A trip through the clubhouse to sample Pine Lakes’ history is a must, but a layout that remains a favorite of Myrtle Beach golfers continues to be the primary attraction.
Pine Lakes Country Club, which plays less than a mile from the Atlantic Ocean, is located in the heart of Myrtle Beach and is routed along rolling, natural dunes, allowing players to enjoy a classically designed layout and a chance to score.
A 2009 renovation project guaranteed that Pine Lakes would continue to be a Myrtle Beach favorite as its centennial approaches, but a challenge that remains almost exactly as White conceived it is our Myrtle Beach Golf Hole of the Week.
No. 14 – Pine Lakes Country Club
Yardage: 438 yards (tee #4), 425 yards (tee #3), 404 yards (tee #2), 327 yards (tee #1)
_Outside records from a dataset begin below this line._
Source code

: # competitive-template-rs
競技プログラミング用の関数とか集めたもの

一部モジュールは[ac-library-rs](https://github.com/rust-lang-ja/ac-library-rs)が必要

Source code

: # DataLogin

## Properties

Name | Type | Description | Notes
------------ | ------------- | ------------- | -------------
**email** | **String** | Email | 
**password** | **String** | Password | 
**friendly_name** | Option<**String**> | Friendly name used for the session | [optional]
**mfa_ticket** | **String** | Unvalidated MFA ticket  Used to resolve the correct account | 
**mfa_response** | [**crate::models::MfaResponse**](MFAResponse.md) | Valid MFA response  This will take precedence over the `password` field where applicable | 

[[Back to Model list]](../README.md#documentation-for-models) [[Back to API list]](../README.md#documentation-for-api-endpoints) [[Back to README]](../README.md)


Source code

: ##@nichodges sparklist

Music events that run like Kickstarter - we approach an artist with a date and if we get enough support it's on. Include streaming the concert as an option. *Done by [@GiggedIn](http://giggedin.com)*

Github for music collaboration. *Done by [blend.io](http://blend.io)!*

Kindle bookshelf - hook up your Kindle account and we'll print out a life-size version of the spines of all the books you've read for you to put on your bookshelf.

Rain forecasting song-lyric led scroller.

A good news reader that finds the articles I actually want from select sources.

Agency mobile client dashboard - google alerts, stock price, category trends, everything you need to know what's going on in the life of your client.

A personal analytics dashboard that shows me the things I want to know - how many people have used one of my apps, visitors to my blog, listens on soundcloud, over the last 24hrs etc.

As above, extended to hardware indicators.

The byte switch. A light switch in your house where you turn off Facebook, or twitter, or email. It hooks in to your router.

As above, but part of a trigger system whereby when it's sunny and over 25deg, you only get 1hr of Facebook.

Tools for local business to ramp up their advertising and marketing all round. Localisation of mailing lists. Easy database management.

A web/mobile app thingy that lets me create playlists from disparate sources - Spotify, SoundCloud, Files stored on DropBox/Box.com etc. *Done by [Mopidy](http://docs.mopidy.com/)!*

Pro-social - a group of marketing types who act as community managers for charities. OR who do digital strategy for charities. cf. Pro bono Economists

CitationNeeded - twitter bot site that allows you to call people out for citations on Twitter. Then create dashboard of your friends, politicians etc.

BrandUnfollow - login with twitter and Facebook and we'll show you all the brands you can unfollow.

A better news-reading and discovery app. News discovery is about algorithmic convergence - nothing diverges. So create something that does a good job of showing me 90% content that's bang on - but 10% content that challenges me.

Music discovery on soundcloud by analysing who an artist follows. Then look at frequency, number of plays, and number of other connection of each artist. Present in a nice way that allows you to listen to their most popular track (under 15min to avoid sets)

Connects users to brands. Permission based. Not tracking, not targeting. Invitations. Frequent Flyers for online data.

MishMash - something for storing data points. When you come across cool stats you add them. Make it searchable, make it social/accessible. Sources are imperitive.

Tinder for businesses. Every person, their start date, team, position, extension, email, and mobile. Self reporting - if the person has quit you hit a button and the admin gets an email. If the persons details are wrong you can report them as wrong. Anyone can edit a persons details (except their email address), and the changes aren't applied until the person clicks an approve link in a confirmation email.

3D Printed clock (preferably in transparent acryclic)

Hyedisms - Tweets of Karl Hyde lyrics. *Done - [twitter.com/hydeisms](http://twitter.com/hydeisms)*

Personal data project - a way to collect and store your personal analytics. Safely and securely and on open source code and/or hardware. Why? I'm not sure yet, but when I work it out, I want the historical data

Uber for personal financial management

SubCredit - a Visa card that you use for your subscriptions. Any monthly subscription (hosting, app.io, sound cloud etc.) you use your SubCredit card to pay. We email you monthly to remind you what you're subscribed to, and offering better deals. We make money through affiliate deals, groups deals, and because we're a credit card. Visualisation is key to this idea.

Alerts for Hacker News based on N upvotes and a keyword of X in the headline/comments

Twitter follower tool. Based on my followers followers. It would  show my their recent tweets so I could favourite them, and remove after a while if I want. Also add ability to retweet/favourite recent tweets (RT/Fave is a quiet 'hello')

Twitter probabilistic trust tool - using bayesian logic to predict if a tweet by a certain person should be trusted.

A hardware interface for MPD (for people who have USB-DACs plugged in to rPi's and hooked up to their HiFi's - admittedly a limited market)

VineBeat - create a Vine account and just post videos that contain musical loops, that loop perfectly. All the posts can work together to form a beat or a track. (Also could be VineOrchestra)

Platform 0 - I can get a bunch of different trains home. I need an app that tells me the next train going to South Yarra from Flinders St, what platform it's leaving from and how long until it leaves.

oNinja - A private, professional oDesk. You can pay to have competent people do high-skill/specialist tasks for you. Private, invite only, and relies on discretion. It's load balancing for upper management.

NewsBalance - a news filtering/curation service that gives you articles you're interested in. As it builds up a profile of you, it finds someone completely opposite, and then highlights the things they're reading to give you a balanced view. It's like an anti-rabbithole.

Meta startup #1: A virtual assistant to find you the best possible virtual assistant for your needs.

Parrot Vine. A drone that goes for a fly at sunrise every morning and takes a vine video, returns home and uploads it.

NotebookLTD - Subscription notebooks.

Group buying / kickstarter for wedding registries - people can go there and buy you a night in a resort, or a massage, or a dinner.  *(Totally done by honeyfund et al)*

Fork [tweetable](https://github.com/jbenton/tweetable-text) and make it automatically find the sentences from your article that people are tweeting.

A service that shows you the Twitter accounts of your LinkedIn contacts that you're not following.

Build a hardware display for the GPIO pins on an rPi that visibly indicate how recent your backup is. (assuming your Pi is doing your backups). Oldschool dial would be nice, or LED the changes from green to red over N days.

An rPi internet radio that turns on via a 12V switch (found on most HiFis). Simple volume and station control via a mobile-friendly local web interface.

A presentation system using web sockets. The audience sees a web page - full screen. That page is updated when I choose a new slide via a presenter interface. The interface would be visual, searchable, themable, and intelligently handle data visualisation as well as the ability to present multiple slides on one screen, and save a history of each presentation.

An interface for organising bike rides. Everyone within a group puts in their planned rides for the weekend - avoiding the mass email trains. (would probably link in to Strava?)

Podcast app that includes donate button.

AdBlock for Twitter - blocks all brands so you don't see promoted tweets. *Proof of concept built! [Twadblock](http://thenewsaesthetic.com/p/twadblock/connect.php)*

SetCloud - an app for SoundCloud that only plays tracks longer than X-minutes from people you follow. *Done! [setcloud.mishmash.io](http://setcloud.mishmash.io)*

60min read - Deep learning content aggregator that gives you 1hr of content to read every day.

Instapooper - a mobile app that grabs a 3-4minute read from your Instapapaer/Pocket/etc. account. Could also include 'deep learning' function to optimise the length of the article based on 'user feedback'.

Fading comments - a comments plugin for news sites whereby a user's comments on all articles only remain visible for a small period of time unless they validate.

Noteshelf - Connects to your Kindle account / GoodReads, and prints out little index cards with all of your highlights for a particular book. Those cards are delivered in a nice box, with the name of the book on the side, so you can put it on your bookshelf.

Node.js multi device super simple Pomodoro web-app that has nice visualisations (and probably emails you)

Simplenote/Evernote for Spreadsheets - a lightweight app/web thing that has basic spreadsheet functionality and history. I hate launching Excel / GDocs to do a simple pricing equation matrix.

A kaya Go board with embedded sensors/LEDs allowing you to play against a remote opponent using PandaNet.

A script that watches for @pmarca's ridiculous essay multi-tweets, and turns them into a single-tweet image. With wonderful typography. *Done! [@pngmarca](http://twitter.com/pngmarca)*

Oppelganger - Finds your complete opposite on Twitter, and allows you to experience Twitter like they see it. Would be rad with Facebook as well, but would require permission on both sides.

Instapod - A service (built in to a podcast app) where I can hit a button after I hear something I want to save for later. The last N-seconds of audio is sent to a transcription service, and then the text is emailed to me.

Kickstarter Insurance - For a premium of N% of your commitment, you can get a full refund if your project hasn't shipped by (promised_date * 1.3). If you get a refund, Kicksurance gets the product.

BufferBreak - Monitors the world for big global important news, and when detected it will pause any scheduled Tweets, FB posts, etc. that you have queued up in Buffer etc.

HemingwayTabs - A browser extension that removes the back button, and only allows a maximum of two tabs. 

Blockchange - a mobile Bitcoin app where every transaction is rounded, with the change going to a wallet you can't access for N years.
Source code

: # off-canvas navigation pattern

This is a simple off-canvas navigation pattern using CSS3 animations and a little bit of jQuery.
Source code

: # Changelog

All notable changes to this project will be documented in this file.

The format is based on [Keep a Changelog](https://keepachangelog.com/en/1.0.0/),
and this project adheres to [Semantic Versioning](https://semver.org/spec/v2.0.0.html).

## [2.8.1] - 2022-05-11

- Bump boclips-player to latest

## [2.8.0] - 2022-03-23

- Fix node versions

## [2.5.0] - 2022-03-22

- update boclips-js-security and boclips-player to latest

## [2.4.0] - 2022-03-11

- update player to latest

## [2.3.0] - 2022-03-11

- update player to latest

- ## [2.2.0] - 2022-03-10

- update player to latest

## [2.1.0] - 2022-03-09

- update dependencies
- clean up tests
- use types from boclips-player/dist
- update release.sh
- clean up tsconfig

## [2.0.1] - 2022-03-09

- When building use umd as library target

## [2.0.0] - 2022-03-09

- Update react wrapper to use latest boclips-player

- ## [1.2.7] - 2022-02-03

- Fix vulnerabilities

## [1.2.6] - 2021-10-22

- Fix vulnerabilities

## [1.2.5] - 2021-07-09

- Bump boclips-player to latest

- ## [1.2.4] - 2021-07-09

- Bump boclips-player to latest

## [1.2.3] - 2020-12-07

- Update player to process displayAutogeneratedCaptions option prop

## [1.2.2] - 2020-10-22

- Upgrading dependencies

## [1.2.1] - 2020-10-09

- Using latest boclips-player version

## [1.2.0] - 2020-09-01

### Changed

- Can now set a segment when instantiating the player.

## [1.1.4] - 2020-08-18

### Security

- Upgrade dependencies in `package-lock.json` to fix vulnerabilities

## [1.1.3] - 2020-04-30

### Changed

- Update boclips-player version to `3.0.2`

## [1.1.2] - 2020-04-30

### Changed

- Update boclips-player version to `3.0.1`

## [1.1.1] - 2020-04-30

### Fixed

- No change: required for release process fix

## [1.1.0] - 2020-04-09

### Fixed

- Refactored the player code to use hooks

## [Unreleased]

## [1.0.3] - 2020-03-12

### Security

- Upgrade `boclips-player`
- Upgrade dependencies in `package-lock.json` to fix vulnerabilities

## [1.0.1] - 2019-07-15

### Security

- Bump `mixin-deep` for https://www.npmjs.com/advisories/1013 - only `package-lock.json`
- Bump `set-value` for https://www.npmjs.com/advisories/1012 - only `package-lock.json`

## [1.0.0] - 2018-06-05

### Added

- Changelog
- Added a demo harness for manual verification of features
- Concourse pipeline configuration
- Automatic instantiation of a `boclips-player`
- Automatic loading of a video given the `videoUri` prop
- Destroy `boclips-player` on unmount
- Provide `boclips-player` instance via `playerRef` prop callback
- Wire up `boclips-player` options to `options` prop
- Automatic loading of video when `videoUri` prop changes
On a layout that isn’t exceedingly long (6,305 yards from tee #3), the 14th hole represents a brawny challenge. An elevated tee box overlooks the course’s longest par 4, which demands a long drive for two reasons: 1) it gives players a chance to reach the green in regulation, and 2) it takes the pond, which sits approximately 120 yards from the green, largely out of play.
A short drive will leave players with a dicey shot off a downhill lie over the water, a recipe for a big number. On the bright side, the fairway is exceedingly wide and if you play the hole wisely (i.e., don’t try to hit a hero recovery shot if you have a poor drive), the challenge is manageable.
In short, if your tee shot isn’t what you want, don’t be afraid to play No. 14 as a par 5 and try to take advantage of another hole.